Context items have lifecycle: seed → grow → maintain → serve. Stale items are flagged. The agent uses context_apply() to mark items as used, keeping the knowledge loop alive.

Roadmaps — project genesis

Roadmaps are the entry point for every project — high-level initiatives, milestones, or bets that define the vision. Each roadmap carries:

  • intent — why it matters strategically;
  • success_criteria — what done looks like;
  • background — context for the initiative;
  • non_goals — what's explicitly out of scope;
  • stakeholders_note — who cares and why;
  • progress — auto-rolled up from phases → tasks.

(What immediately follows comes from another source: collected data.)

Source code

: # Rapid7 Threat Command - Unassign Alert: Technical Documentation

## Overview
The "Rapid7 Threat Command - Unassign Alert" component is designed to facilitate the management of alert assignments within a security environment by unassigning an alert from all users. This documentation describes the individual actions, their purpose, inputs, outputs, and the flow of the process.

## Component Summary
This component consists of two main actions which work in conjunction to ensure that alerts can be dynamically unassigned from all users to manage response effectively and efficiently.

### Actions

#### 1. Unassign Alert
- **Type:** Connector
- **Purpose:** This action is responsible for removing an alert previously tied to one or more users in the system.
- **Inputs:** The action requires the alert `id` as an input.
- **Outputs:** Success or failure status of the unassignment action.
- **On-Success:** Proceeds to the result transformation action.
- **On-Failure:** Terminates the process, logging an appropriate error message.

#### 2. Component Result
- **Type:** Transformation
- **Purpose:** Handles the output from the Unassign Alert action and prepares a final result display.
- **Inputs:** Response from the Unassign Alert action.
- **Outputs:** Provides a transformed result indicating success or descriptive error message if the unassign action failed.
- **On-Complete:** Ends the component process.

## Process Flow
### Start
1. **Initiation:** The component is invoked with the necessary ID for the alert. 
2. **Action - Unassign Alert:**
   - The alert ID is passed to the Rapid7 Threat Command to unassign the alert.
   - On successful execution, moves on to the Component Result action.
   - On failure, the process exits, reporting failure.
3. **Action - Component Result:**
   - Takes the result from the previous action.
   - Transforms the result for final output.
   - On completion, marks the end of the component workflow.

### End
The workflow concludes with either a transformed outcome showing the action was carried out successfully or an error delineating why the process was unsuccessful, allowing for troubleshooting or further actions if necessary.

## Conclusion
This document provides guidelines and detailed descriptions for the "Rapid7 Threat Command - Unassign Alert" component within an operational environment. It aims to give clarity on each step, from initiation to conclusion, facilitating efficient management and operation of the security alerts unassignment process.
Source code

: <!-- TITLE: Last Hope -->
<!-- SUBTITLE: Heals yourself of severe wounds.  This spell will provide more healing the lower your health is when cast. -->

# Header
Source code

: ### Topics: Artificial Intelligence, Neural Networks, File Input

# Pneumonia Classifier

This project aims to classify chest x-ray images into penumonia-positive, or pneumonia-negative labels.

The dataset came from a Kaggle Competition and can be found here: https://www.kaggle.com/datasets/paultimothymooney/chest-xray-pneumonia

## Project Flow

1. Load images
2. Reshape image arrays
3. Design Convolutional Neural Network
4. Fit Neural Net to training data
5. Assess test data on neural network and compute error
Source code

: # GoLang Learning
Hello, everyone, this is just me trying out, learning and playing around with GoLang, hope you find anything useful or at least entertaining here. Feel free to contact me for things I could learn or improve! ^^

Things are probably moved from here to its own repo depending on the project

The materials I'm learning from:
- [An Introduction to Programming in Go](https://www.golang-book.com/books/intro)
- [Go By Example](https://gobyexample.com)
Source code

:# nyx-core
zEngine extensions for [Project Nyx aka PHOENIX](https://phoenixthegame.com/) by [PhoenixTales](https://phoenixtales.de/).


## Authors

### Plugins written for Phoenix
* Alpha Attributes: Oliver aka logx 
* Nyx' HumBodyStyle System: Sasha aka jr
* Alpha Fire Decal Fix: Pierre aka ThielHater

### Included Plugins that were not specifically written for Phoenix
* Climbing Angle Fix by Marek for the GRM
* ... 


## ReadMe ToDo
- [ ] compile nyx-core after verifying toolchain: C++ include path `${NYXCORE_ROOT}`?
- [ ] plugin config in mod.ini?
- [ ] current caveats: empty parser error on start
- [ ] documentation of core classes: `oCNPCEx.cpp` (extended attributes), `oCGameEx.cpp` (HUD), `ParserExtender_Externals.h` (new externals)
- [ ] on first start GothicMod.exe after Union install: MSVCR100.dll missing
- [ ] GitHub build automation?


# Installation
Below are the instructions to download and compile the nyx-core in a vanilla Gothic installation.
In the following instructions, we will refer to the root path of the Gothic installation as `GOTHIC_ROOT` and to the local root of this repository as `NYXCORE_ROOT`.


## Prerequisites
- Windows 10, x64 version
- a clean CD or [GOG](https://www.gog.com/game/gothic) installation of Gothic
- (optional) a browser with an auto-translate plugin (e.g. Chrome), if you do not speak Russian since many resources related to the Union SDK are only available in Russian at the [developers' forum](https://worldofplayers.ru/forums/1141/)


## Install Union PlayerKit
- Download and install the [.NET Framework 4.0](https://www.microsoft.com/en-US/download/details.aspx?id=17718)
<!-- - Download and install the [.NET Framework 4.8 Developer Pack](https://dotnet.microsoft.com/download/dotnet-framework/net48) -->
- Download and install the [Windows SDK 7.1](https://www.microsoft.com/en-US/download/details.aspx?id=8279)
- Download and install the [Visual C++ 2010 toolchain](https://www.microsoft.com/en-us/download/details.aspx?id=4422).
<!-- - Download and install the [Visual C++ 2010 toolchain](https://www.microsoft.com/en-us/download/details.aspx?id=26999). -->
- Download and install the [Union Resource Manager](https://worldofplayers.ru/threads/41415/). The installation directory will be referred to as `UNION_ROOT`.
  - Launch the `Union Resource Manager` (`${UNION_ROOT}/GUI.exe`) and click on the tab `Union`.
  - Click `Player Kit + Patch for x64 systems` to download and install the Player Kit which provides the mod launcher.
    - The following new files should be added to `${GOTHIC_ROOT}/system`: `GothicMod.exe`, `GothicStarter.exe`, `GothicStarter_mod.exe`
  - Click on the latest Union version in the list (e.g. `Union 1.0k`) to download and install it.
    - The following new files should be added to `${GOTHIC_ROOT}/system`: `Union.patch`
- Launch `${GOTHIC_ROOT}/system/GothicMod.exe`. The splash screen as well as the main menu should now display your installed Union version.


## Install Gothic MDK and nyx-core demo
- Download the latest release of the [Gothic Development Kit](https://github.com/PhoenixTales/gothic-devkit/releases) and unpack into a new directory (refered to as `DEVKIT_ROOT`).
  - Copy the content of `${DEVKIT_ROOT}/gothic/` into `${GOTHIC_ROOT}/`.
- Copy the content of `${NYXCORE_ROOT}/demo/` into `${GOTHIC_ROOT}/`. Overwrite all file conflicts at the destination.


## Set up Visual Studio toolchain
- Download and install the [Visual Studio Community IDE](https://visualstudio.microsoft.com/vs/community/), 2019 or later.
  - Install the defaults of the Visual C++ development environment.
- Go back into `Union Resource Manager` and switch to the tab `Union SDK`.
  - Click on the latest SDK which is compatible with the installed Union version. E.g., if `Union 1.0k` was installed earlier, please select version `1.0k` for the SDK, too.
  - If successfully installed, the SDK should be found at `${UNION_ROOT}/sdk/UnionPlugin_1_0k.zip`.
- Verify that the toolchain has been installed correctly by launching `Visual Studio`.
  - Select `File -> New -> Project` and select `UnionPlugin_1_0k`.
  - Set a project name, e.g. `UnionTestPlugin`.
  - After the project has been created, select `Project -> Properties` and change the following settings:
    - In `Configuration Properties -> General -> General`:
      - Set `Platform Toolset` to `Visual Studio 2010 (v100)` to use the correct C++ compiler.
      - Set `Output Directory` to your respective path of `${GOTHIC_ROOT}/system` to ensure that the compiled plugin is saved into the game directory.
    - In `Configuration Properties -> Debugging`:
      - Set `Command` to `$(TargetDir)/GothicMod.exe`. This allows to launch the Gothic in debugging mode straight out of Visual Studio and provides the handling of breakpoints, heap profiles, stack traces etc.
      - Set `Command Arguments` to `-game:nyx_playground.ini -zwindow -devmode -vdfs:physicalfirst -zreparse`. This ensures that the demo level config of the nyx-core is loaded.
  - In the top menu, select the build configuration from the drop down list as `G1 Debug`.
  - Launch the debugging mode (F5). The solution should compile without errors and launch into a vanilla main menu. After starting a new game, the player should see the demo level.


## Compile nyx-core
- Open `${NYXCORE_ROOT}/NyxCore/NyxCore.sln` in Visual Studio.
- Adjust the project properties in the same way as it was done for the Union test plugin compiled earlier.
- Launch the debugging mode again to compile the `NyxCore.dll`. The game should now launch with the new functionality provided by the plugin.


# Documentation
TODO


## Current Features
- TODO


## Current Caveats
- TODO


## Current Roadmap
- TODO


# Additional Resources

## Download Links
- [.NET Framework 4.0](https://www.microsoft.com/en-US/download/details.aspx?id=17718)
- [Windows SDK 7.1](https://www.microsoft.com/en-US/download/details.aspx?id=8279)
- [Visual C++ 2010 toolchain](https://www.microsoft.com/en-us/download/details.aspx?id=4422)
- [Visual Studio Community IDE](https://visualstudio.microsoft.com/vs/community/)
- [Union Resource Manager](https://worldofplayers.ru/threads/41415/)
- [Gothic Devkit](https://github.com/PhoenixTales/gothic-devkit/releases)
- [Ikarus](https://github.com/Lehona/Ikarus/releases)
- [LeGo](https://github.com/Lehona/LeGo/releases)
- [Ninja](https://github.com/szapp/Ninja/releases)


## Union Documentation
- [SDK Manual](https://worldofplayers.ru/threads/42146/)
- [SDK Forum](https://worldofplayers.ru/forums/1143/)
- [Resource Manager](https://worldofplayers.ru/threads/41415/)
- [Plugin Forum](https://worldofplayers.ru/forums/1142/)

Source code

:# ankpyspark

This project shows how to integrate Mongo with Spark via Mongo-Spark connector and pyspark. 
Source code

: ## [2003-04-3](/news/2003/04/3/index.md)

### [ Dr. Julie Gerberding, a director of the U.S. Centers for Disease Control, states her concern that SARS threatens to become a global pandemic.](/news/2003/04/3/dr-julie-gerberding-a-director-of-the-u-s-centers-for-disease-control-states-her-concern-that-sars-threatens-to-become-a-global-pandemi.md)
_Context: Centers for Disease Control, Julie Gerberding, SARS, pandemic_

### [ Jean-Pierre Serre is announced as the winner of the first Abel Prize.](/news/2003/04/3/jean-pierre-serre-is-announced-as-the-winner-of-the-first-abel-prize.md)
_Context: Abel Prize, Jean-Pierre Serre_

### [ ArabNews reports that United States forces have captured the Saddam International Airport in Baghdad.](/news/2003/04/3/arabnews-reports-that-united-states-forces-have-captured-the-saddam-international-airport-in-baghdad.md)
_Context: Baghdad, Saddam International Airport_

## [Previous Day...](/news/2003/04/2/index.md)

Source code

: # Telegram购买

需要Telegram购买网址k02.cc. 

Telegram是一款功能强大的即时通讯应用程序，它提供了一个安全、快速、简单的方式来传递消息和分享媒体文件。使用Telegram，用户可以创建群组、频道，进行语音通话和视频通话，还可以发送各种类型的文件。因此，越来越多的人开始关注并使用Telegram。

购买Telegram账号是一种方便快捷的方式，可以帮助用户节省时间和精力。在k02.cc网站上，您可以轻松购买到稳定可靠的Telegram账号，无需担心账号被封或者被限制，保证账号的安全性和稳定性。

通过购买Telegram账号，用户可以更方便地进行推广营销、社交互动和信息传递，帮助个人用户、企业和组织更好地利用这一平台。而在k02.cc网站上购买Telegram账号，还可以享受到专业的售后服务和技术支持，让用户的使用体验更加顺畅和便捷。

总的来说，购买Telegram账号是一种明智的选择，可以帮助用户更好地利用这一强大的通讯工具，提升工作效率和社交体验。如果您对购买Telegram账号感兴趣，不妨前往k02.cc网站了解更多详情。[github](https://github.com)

The brainstorm conductor Stage 0 asks for initiatives before phases. Roadmaps link to phases; phases link to tasks; done tasks roll progress up to the roadmap automatically.

Multi-agent lanes

Different agents can have narrower rails:

rail_policy_set(agent_id="ui-bot", task_tags="ui")
rail_policy_set(agent_id="api-bot", task_tags="backend")

An agent-specific rail can restrict what that agent touches. It cannot loosen stop rules, remove evidence requirements, or bypass phase gates.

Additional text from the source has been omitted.